What lines of the data hold the string "average"? Copy them all.
-.-.-
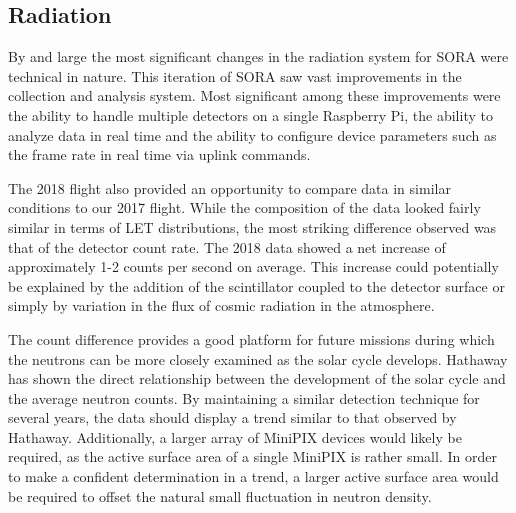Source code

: \subsection{Radiation}
\label{sec:Radiation Results Discussion}
By and large the most significant changes in the radiation system for SORA were technical in nature. This iteration of SORA saw vast improvements in the collection and analysis system. Most significant among these improvements were the ability to handle multiple detectors on a single Raspberry Pi, the ability to analyze data in real time and the ability to configure device parameters such as the frame rate in real time via uplink commands.

The 2018 flight also provided an opportunity to compare data in similar conditions to our 2017 flight. While the composition of the data looked fairly similar in terms of LET distributions, the most striking difference observed was that of the detector count rate. The 2018 data showed a net increase of approximately 1-2 counts per second on average. This increase could potentially be explained by the addition of the scintillator coupled to the detector surface or simply by variation in the flux of cosmic radiation in the atmosphere.

The count difference provides a good platform for future missions during which the neutrons can be more closely examined as the solar cycle develops. Hathaway \cite{SolarCycle} has shown the direct relationship between the development of the solar cycle and the average neutron counts. By maintaining a similar detection technique for several years, the data should display a trend similar to that observed by Hathaway. Additionally, a larger array of MiniPIX devices would likely be required, as the active surface area of a single MiniPIX is rather small. In order to make a confident determination in a trend, a larger active surface area would be required to offset the natural small fluctuation in neutron density.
-.-.-
EXERCISE RESPONSE:
The 2018 flight also provided an opportunity to compare data in similar conditions to our 2017 flight. While the composition of the data looked fairly similar in terms of LET distributions, the most striking difference observed was that of the detector count rate. The 2018 data showed a net increase of approximately 1-2 counts per second on average. This increase could potentially be explained by the addition of the scintillator coupled to the detector surface or simply by variation in the flux of cosmic radiation in the atmosphere.
The count difference provides a good platform for future missions during which the neutrons can be more closely examined as the solar cycle develops. Hathaway \cite{SolarCycle} has shown the direct relationship between the development of the solar cycle and the average neutron counts. By maintaining a similar detection technique for several years, the data should display a trend similar to that observed by Hathaway. Additionally, a larger array of MiniPIX devices would likely be required, as the active surface area of a single MiniPIX is rather small. In order to make a confident determination in a trend, a larger active surface area would be required to offset the natural small fluctuation in neutron density.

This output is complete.